One-size-fits-all cannot ever make sense again

Our one-size-fits all approach to HR, where we have a universal approach that is applied to everyone, was already being challenged and the need to tailor and customise our approaches and products was already beginning to take shape in progressive HR teams.

This will matter more than ever.

We are witnessing the very different needs that our people have through this crisis and the different ways they have responded. In the future we will see employees wanting to make different life choices and have different work priorities. One-size responses from us cannot make sense.

The need to adapt the techniques from consumer marketing and user-centred product design will become even more important as we begin to recover from the crisis.

For example:

  • Once a year engagement surveys will make no sense at all and the need for consumer-style, regular temperature checks will become the norm.
  • HR will need to offer a range of different products to meet different employee needs and preferences. We cannot afford to waste money on universal offerings that are irrelevant to many in our organisation. Carefully targeted HR products based around a deeper understanding of what is needed and wanted will be vital.
  • Leaders questioning and listening, as opposed to telling, will matter more than ever. It is fascinating to hear about the way leaders are choosing to use video conferencing right now; those who still choose to broadcast their leadership messages and those who are using it to listen and ask questions.
  • Our leaders will have to improve their abilities to tailor their approach to meet different employee needs and accommodate their preferences if they are to get the best from them.

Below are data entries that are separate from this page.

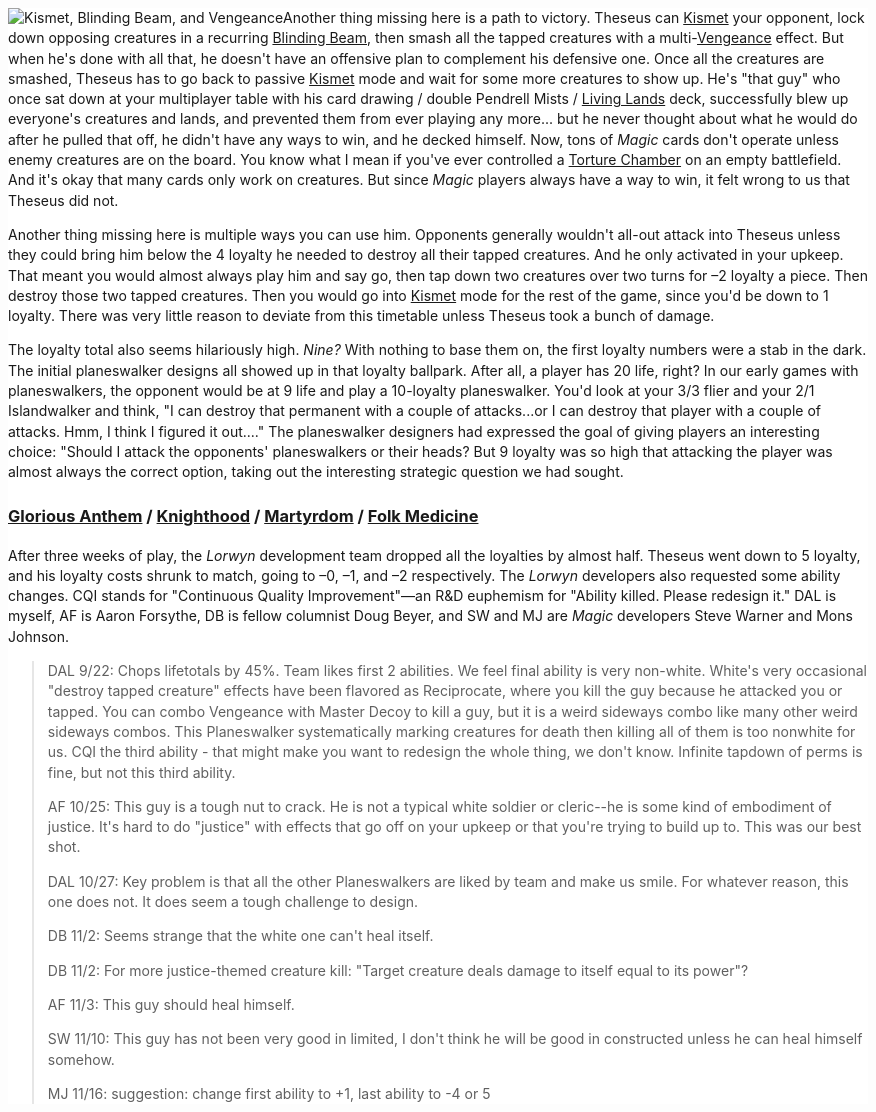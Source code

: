 
![Kismet, Blinding Beam, and Vengeance](https://media.wizards.com/legacy/magic/images/mtgcom/fcpics/latest/dl9_cardfan.jpg)Another thing missing here is a path to victory. Theseus can [Kismet](http://gatherer.wizards.com/Pages/Card/Details.aspx?name=Kismet) your opponent, lock down opposing creatures in a recurring [Blinding Beam](http://gatherer.wizards.com/Pages/Card/Details.aspx?name=Blinding+Beam), then smash all the tapped creatures with a multi-[Vengeance](http://gatherer.wizards.com/Pages/Card/Details.aspx?name=Vengeance) effect. But when he's done with all that, he doesn't have an offensive plan to complement his defensive one. Once all the creatures are smashed, Theseus has to go back to passive [Kismet](http://gatherer.wizards.com/Pages/Card/Details.aspx?name=Kismet) mode and wait for some more creatures to show up. He's "that guy" who once sat down at your multiplayer table with his card drawing / double Pendrell Mists / [Living Lands](http://gatherer.wizards.com/Pages/Card/Details.aspx?name=Living+Lands) deck, successfully blew up everyone's creatures and lands, and prevented them from ever playing any more... but he never thought about what he would do after he pulled that off, he didn't have any ways to win, and he decked himself. Now, tons of *Magic* cards don't operate unless enemy creatures are on the board. You know what I mean if you've ever controlled a [Torture Chamber](http://gatherer.wizards.com/Pages/Card/Details.aspx?name=Torture+Chamber) on an empty battlefield. And it's okay that many cards only work on creatures. But since *Magic* players always have a way to win, it felt wrong to us that Theseus did not.


Another thing missing here is multiple ways you can use him. Opponents generally wouldn't all-out attack into Theseus unless they could bring him below the 4 loyalty he needed to destroy all their tapped creatures. And he only activated in your upkeep. That meant you would almost always play him and say go, then tap down two creatures over two turns for –2 loyalty a piece. Then destroy those two tapped creatures. Then you would go into [Kismet](http://gatherer.wizards.com/Pages/Card/Details.aspx?name=Kismet) mode for the rest of the game, since you'd be down to 1 loyalty. There was very little reason to deviate from this timetable unless Theseus took a bunch of damage.


The loyalty total also seems hilariously high. *Nine?* With nothing to base them on, the first loyalty numbers were a stab in the dark. The initial planeswalker designs all showed up in that loyalty ballpark. After all, a player has 20 life, right? In our early games with planeswalkers, the opponent would be at 9 life and play a 10-loyalty planeswalker. You'd look at your 3/3 flier and your 2/1 Islandwalker and think, "I can destroy that permanent with a couple of attacks...or I can destroy that player with a couple of attacks. Hmm, I think I figured it out...." The planeswalker designers had expressed the goal of giving players an interesting choice: "Should I attack the opponents' planeswalkers or their heads? But 9 loyalty was so high that attacking the player was almost always the correct option, taking out the interesting strategic question we had sought.


### [Glorious Anthem](http://gatherer.wizards.com/Pages/Card/Details.aspx?name=Glorious+Anthem) / [Knighthood](http://gatherer.wizards.com/Pages/Card/Details.aspx?name=Knighthood) / [Martyrdom](http://gatherer.wizards.com/Pages/Card/Details.aspx?name=Martyrdom) / [Folk Medicine](http://gatherer.wizards.com/Pages/Card/Details.aspx?name=Folk+Medicine)


After three weeks of play, the *Lorwyn* development team dropped all the loyalties by almost half. Theseus went down to 5 loyalty, and his loyalty costs shrunk to match, going to –0, –1, and –2 respectively. The *Lorwyn* developers also requested some ability changes. CQI stands for "Continuous Quality Improvement"—an R&D euphemism for "Ability killed. Please redesign it." DAL is myself, AF is Aaron Forsythe, DB is fellow columnist Doug Beyer, and SW and MJ are *Magic* developers Steve Warner and Mons Johnson.



> 
> DAL 9/22: Chops lifetotals by 45%. Team likes first 2 abilities. We feel final ability is very non-white. White's very occasional "destroy tapped creature" effects have been flavored as Reciprocate, where you kill the guy because he attacked you or tapped. You can combo Vengeance with Master Decoy to kill a guy, but it is a weird sideways combo like many other weird sideways combos. This Planeswalker systematically marking creatures for death then killing all of them is too nonwhite for us. CQI the third ability - that might make you want to redesign the whole thing, we don't know. Infinite tapdown of perms is fine, but not this third ability.  
> 
> AF 10/25: This guy is a tough nut to crack. He is not a typical white soldier or cleric--he is some kind of embodiment of justice. It's hard to do "justice" with effects that go off on your upkeep or that you're trying to build up to. This was our best shot.  
> 
> DAL 10/27: Key problem is that all the other Planeswalkers are liked by team and make us smile. For whatever reason, this one does not. It does seem a tough challenge to design.  
> 
> DB 11/2: Seems strange that the white one can't heal itself.  
> 
> DB 11/2: For more justice-themed creature kill: "Target creature deals damage to itself equal to its power"?  
> 
> AF 11/3: This guy should heal himself.  
> 
> SW 11/10: This guy has not been very good in limited, I don't think he will be good in constructed unless he can heal himself somehow.  
> 
> MJ 11/16: suggestion: change first ability to +1, last ability to -4 or 5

Our ‘critical’ HR processes have been replaced with human interactions overnight

We had already seen the gradual dismantling of some of our most irrelevant and ineffective processes and the replacement of them with approaches that tapped into how human beings actually behave, think, feel etc. We’d already seen the slow erosion of performance management reviews and the annual talent review based on a 9 box grid, and the alternatives of frequent and undocumented check-ins and talent discussions being put in their place. The crisis will undoubtedly speed this up.

All of those ‘critical’ HR processes that we said we ‘couldn’t live without’ have disappeared overnight and no-one seems to be screaming for their return. As things begin to return to normal, this is our opportunity to get rid of them for good

When the crisis began, what mattered most was human connections. We started to ask our work colleagues about their families, to care more about people. Overnight our leadership seemed more human. We see them in their homes, with their kids on webcams, struggling with stuff like the rest of us. Those leaders who are showing vulnerability and their human side are going down well right now.

Many leaders are now doing what the great leaders have always done. They are showing compassion, demonstrating empathy, doing the right thing without waiting to be told, keeping it simple and showing a pragmatic optimism – all the while building trust with their people.

When we take stock after the crisis, those leaders who behaved like truly decent human beings will be the ones we thank and celebrate – not the ones who complied with the HR processes.

And what about our own HR teams?

HR was already changing before this happened. We were starting to become more agile, less focused on slow annual processes and more sprint based, less siloed and braver, more prepared to pilot and experiment and less focused on getting things perfect and more around making things happen.

Josh Bersin has done a great short video recently talking about this being an opportunity for an HR re-set and I think he’s absolutely right. We will have dramatically reduced budgets, there will be the confusion and fear created by the chaos, priorities will have to change. We will have an opportunity to make changes very quickly. We have an opportunity now, not to implement a new system but to take a hard look at ourselves and say, how will we change? How will we emerge from this as a different type of team?